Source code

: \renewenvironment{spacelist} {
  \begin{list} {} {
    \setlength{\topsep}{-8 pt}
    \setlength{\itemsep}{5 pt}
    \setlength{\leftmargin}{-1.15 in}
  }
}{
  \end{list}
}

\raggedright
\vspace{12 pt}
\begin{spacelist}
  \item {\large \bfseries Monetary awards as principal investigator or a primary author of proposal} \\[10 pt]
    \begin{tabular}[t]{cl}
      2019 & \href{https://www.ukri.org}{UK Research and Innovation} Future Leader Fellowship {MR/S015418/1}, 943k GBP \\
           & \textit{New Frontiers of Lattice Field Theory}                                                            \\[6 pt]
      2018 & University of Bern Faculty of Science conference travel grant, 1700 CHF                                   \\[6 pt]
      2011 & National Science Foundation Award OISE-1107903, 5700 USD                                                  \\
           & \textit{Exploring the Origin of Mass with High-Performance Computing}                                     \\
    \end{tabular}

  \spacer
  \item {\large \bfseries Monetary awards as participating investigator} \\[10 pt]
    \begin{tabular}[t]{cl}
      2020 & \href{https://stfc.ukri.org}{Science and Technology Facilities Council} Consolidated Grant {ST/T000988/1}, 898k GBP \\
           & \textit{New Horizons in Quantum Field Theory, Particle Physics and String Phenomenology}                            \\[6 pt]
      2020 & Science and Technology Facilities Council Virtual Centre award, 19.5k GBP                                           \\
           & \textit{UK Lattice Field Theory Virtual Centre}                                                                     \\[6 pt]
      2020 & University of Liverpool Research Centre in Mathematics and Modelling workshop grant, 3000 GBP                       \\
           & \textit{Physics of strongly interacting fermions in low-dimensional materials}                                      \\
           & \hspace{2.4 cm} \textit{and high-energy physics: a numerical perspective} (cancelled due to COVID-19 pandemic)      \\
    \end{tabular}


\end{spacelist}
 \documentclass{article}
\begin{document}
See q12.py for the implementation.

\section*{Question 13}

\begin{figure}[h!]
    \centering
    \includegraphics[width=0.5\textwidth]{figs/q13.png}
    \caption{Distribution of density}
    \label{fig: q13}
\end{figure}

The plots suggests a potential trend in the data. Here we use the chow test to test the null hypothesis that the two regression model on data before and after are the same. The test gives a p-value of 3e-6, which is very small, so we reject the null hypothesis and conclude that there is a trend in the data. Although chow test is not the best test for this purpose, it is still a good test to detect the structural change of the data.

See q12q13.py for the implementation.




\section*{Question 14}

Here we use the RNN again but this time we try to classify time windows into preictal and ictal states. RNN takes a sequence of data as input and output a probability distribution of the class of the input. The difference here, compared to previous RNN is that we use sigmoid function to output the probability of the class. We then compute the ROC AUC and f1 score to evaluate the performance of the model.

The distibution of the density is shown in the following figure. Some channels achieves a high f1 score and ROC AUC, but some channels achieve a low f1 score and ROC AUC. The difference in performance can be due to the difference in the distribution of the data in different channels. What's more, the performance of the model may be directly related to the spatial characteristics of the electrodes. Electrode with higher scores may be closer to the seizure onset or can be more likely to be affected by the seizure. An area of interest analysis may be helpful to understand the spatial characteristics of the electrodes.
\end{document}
————————
--- Exercise ---
An exact copy of every record is required.

--- Answer section ---
Source code

: \renewenvironment{spacelist} {
  \begin{list} {} {
    \setlength{\topsep}{-8 pt}
    \setlength{\itemsep}{5 pt}
    \setlength{\leftmargin}{-1.15 in}
  }
}{
  \end{list}
}

\raggedright
\vspace{12 pt}
\begin{spacelist}
  \item {\large \bfseries Monetary awards as principal investigator or a primary author of proposal} \\[10 pt]
    \begin{tabular}[t]{cl}
      2019 & \href{https://www.ukri.org}{UK Research and Innovation} Future Leader Fellowship {MR/S015418/1}, 943k GBP \\
           & \textit{New Frontiers of Lattice Field Theory}                                                            \\[6 pt]
      2018 & University of Bern Faculty of Science conference travel grant, 1700 CHF                                   \\[6 pt]
      2011 & National Science Foundation Award OISE-1107903, 5700 USD                                                  \\
           & \textit{Exploring the Origin of Mass with High-Performance Computing}                                     \\
    \end{tabular}

  \spacer
  \item {\large \bfseries Monetary awards as participating investigator} \\[10 pt]
    \begin{tabular}[t]{cl}
      2020 & \href{https://stfc.ukri.org}{Science and Technology Facilities Council} Consolidated Grant {ST/T000988/1}, 898k GBP \\
           & \textit{New Horizons in Quantum Field Theory, Particle Physics and String Phenomenology}                            \\[6 pt]
      2020 & Science and Technology Facilities Council Virtual Centre award, 19.5k GBP                                           \\
           & \textit{UK Lattice Field Theory Virtual Centre}                                                                     \\[6 pt]
      2020 & University of Liverpool Research Centre in Mathematics and Modelling workshop grant, 3000 GBP                       \\
           & \textit{Physics of strongly interacting fermions in low-dimensional materials}                                      \\
           & \hspace{2.4 cm} \textit{and high-energy physics: a numerical perspective} (cancelled due to COVID-19 pandemic)      \\
    \end{tabular}


\end{spacelist}
 \documentclass{article}
\begin{document}
See q12.py for the implementation.

\section*{Question 13}

\begin{figure}[h!]
    \centering
    \includegraphics[width=0.5\textwidth]{figs/q13.png}
    \caption{Distribution of density}
    \label{fig: q13}
\end{figure}

The plots suggests a potential trend in the data. Here we use the chow test to test the null hypothesis that the two regression model on data before and after are the same. The test gives a p-value of 3e-6, which is very small, so we reject the null hypothesis and conclude that there is a trend in the data. Although chow test is not the best test for this purpose, it is still a good test to detect the structural change of the data.

See q12q13.py for the implementation.




\section*{Question 14}

Here we use the RNN again but this time we try to classify time windows into preictal and ictal states. RNN takes a sequence of data as input and output a probability distribution of the class of the input. The difference here, compared to previous RNN is that we use sigmoid function to output the probability of the class. We then compute the ROC AUC and f1 score to evaluate the performance of the model.

The distibution of the density is shown in the following figure. Some channels achieves a high f1 score and ROC AUC, but some channels achieve a low f1 score and ROC AUC. The difference in performance can be due to the difference in the distribution of the data in different channels. What's more, the performance of the model may be directly related to the spatial characteristics of the electrodes. Electrode with higher scores may be closer to the seizure onset or can be more likely to be affected by the seizure. An area of interest analysis may be helpful to understand the spatial characteristics of the electrodes.
\end{document}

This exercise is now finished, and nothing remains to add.